===== Provided information =====

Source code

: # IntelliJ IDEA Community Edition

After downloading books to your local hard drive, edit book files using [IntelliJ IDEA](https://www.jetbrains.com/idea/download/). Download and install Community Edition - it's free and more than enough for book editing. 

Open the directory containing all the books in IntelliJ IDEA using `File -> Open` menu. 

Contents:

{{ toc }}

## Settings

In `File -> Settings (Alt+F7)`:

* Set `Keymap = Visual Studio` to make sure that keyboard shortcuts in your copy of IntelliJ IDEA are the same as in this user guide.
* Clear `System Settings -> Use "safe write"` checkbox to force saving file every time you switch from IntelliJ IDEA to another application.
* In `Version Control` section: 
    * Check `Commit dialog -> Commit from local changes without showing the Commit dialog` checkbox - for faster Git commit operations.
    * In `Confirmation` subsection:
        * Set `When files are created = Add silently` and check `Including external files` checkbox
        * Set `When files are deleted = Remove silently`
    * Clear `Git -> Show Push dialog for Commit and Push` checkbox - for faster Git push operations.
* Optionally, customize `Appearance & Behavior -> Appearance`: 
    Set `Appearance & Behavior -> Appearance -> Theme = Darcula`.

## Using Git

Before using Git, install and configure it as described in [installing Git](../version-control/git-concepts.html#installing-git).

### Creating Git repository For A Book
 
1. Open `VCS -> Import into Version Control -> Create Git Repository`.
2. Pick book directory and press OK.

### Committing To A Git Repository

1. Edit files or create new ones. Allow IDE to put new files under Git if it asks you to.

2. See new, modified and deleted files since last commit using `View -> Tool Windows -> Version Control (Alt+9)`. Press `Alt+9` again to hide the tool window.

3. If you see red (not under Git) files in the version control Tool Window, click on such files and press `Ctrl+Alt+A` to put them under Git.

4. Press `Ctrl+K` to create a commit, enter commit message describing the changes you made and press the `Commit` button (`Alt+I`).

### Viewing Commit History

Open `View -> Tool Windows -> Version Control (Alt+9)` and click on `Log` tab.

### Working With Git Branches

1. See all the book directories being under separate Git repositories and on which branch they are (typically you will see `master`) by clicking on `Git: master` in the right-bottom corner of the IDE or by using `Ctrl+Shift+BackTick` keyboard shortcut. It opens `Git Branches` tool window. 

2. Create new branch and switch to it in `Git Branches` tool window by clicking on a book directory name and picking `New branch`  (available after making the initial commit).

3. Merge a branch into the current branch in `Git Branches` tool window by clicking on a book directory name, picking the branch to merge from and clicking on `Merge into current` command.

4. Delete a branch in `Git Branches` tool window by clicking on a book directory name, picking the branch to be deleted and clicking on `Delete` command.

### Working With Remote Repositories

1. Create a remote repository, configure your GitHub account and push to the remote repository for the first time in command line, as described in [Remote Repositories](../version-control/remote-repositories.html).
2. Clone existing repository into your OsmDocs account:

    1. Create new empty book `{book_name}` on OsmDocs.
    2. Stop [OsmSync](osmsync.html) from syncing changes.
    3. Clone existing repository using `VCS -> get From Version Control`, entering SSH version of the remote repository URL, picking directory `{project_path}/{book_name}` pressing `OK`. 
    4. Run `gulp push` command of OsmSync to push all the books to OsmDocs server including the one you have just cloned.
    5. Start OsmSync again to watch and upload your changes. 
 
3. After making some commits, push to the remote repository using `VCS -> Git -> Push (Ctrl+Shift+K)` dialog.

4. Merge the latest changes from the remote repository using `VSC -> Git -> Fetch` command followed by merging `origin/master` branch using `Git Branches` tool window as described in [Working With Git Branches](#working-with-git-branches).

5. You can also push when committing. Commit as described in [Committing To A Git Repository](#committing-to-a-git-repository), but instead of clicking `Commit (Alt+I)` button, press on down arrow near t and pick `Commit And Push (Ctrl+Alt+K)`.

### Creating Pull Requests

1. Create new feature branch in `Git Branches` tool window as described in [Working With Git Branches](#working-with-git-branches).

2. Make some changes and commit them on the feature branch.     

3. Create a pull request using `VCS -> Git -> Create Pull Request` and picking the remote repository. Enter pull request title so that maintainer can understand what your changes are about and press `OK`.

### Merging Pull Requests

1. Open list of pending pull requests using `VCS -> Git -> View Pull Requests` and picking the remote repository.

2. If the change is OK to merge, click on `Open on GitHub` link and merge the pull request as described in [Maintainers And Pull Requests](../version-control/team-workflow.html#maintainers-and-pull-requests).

=====

## About this exercise
From the data, collect all lines where the string "Committing" appears.

## Task answer
### Committing To A Git Repository
5. You can also push when committing. Commit as described in [Committing To A Git Repository](#committing-to-a-git-repository), but instead of clicking `Commit (Alt+I)` button, press on down arrow near t and pick `Commit And Push (Ctrl+Alt+K)`.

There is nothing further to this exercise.